Sorry, found an issue with my second patch. Getting an NPE with testOnConnect set to true. Need to revisit and see what is happening. Created attachment 30094 [details]
Third patch
Ok, so there was an issue with my second patch. When "testOnConnect" was enabled, the validation query specified times out and a connection was requested, an NPE would be thrown from "setupConnection", where "con.getHandler()" is called.
protected Connection setupConnection(PooledConnection con) throws SQLException {
//fetch previously cached interceptor proxy - one per connection
JdbcInterceptor handler = con.getHandler();
if (handler==null) {
This was because "borrowConnection", at the point below, returns null.
public Connection getConnection() throws SQLException {
//check out a connection
PooledConnection con = borrowConnection(-1,null,null);
return setupConnection(con);
}
It returned null because of the following conditions...
- there are no available connections
- "borrowConnection(..)" tries to create one by calling "createConnection(..)"
- because "testOnConnect" is true, "createConnection(..)" will call "con.validate(..)" and the validation query will run
- because we use a slow query and set a low validation query timeout, the validation query is interrupted
- "con.validate(..)" returns false
- this causes "createConnection(..)" to clean up and return null
- "borrowConnection(..)" returns what was returned by "createConnection(..)", which is null
- the null then slips through to "setupConnection(con)" and causes the NPE.

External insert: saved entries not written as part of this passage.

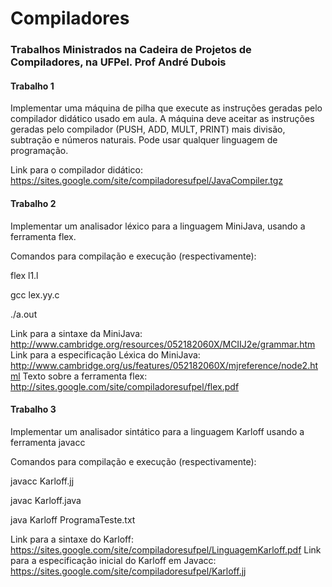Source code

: # Compiladores

### Trabalhos Ministrados na Cadeira de Projetos de Compiladores, na UFPel. Prof André Dubois

#### Trabalho 1
Implementar uma máquina de pilha que execute as instruções geradas pelo compilador didático usado em aula. A máquina deve aceitar as instruções geradas pelo compilador (PUSH, ADD, MULT, PRINT) mais divisão, subtração e números naturais. Pode usar qualquer linguagem de programação.

Link para o compilador didático: https://sites.google.com/site/compiladoresufpel/JavaCompiler.tgz

#### Trabalho 2
Implementar um analisador léxico para a linguagem MiniJava, usando a ferramenta flex.

Comandos para compilação e execução (respectivamente):

flex l1.l

gcc lex.yy.c

./a.out

Link para a sintaxe da MiniJava:  http://www.cambridge.org/resources/052182060X/MCIIJ2e/grammar.htm
Link para a especificação Léxica do MiniJava: http://www.cambridge.org/us/features/052182060X/mjreference/node2.html
Texto sobre a ferramenta flex: http://sites.google.com/site/compiladoresufpel/flex.pdf

#### Trabalho 3
Implementar um analisador sintático para a linguagem Karloff usando a ferramenta javacc

Comandos para compilação e execução (respectivamente):

javacc Karloff.jj

javac Karloff.java

java Karloff ProgramaTeste.txt

Link para a sintaxe do Karloff: https://sites.google.com/site/compiladoresufpel/LinguagemKarloff.pdf
Link para a especificação inicial do Karloff em Javacc: https://sites.google.com/site/compiladoresufpel/Karloff.jj

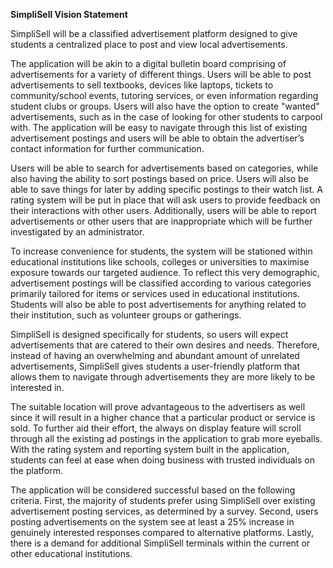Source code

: **SimpliSell Vision Statement**

SimpliSell will be a classified advertisement platform designed to give students a centralized place to post and view local advertisements.

The application will be akin to a digital bulletin board comprising of advertisements for a variety of different things. Users will be able to post advertisements to sell textbooks, devices like laptops, tickets to community/school events, tutoring services, or even information regarding student clubs or groups. Users will also have the option to create "wanted" advertisements, such as in the case of looking for other students to carpool with. The application will be easy to navigate through this list of existing advertisement postings and users will be able to obtain the advertiser’s contact information for further communication. 

Users will be able to search for advertisements based on categories, while also having the ability to sort postings based on price. Users will also be able to save things for later by adding specific postings to their watch list. A rating system will be put in place that will ask users to provide feedback on their interactions with other users. Additionally, users will be able to report advertisements or other users that are inappropriate which will be further investigated by an administrator.

To increase convenience for students, the system will be stationed within educational institutions like schools, colleges or universities to maximise exposure towards our targeted audience. To reflect this very demographic, advertisement postings will be classified according to various categories primarily tailored for items or services used in educational institutions. Students will also be able to post advertisements for anything related to their institution, such as volunteer groups or gatherings. 

SimpliSell is designed specifically for students, so users will expect advertisements that are catered to their own desires and needs. Therefore, instead of having an overwhelming and abundant amount of unrelated advertisements, SimpliSell gives students a user-friendly platform that allows them to navigate through advertisements they are more likely to be interested in. 

The suitable location will prove advantageous to the advertisers as well since it will result in a higher chance that a particular product or service is sold. To further aid their effort, the always on display feature will scroll through all the existing ad postings in the application to grab more eyeballs. With the rating system and reporting system built in the application, students can feel at ease when doing business with trusted individuals on the platform.

The application will be considered successful based on the following criteria. First, the majority of students prefer using SimpliSell over existing advertisement posting services, as determined by a survey. Second, users posting advertisements on the system see at least a 25% increase in genuinely interested responses compared to alternative platforms. Lastly, there is a demand for additional SimpliSell terminals within the current or other educational institutions.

I fixed this by throwing an SQLException in "createConnection(..)" when "con.validate(..)" returns false. This causes "createConnection(..)" to clean up and then re-throw the SQLException. This exception bubbles up to the user's code alerting them that the pool cannot create any new connections because the validation query fails.
A very similar situation happens if the validation query is invalid, such as "SELECT". This fixes both conditions. Unit tests included in the latest patch.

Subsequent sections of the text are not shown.